Regling (Esm): Le banche italiane possono e devono ridurre i npl

l direttore del Fondo salva stati Klaus Regling crede che i npl siano un problema grave per le banche italiane perché tolgono ai loro manager tempo ed energie che potrebbero essere spese meglio.

Regling (Esm): Le banche italiane possono e devono ridurre i npl

Klaus Regling, direttore del Fondo salva Stati (Meccanismo europeo di stabilità), ha fiducia nell’Italia affinché le banche riescano ad estirpare la piaga dei crediti deteriorati. Senza questo peso i manager delle banche italiane potrebbero spendere il loro tempo e le loro energie in attività più produttive. Senza troppi crediti deteriorati sarà più facile finanziare le imprese e far ripartire l’economia. Si allinea dunque alla Bce e al Fmi che sono intransigenti su questa linea. Confindustria aveva espresso perplessità sulle tempistiche della direttiva Bce. Padoan è preoccupato sulla svalutatazione delle sofferenze.

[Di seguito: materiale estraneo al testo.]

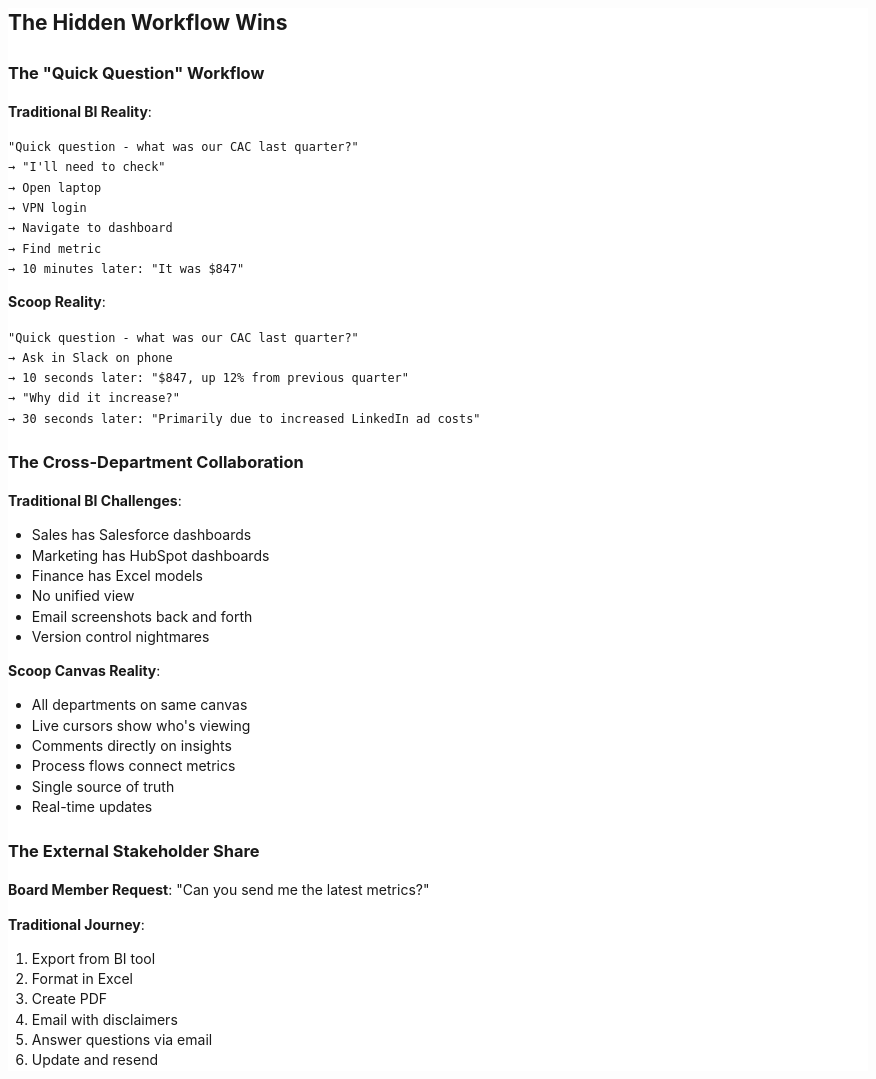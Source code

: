 ## The Hidden Workflow Wins

### The "Quick Question" Workflow

**Traditional BI Reality**:
```
"Quick question - what was our CAC last quarter?"
→ "I'll need to check"
→ Open laptop
→ VPN login
→ Navigate to dashboard
→ Find metric
→ 10 minutes later: "It was $847"
```

**Scoop Reality**:
```
"Quick question - what was our CAC last quarter?"
→ Ask in Slack on phone
→ 10 seconds later: "$847, up 12% from previous quarter"
→ "Why did it increase?"
→ 30 seconds later: "Primarily due to increased LinkedIn ad costs"
```

### The Cross-Department Collaboration

**Traditional BI Challenges**:
- Sales has Salesforce dashboards
- Marketing has HubSpot dashboards
- Finance has Excel models
- No unified view
- Email screenshots back and forth
- Version control nightmares

**Scoop Canvas Reality**:
- All departments on same canvas
- Live cursors show who's viewing
- Comments directly on insights
- Process flows connect metrics
- Single source of truth
- Real-time updates

### The External Stakeholder Share

**Board Member Request**: "Can you send me the latest metrics?"

**Traditional Journey**:
1. Export from BI tool
2. Format in Excel
3. Create PDF
4. Email with disclaimers
5. Answer questions via email
6. Update and resend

Regling: i npl sono un problema da estirpare

Regling crede che l’Italia non solo sia capace di gestire l’enorme flusso dei non performing loans , ma anche la riduzione del debito. I tempi sono maturi per avere la forza necessaria di agire su questi due fronti.
Oltre che a schierarsi con la Bce e il Fmi, Regling ha quindi fiducia che l’Italia ce la possa fare.

Riducendo drasticamente il numero di crediti deteriorati, i manager delle banche italiane potrebbero occuparsi di altro, oggi impossibilitati a farlo perché devono spendere tempo ed energie dietro questa matassa.

Il titolare dell’Esm (Fondo salva Stati) specifica che dipende chi vincerà le elezioni e chi dovrà amministrare l’Italia, molto infatti dipenderà dall’azione del governo su questa situazione.

Con molte meno sofferenze, secondo Regling, le banche italiane potrebbero finanziare le imprese e rilanciare l’economia reale.
Quest’ultimo parere è chiaramente condivisibile da chiunque, ma Confindustria, per esempio, aveva spiegato come proprio la direttiva Bce non permetterà l’azzeramento dei crediti deteriorati a vantaggio delle banche italiane.

Npl: una misura ad hoc per l’Italia, il parere di Padoan

La normativa della Bce sui crediti deteriorati appare più che mai una misura rivolta principalmente all’Italia, che da sola detiene ⅓ delle sofferenze di tutta l’Eurozona. Tale direttiva tocca i bilanci futuri di numerose banche italiane e riguarda miliardi di euro.

Apprezzabile dunque che il direttore dell’Esm abbia fiducia nell’Italia affinché riesca a risolvere la situazione, ma realisticamente parlando questa normativa della Bce appare pesantissima e ai più indigesta.

Nel mese di luglio le banche italiane avevano, con la legislazione vigente sulle sofferenze, ridotto drasticamente il numero dei non performing loans e la strada sembrava aver preso la direzione giusta, ovvero verso l’azzeramento.

Forzare la mano significherà svalutare enormemente i crediti deteriorati a vantaggio di chi li acquisterà. Questo è il parere del ministro dell’economia Padoan, che pubblicamente mostra moderazione sul tema.

È quindi vero senza crediti deteriorati sarà più facile finanziare le imprese e immettere denaro nell’economia reale, ma forse Regling dimentica che con il peso delle sofferenze attuali ancora sulle spalle delle banche italiane sarà molto difficile che questo accada.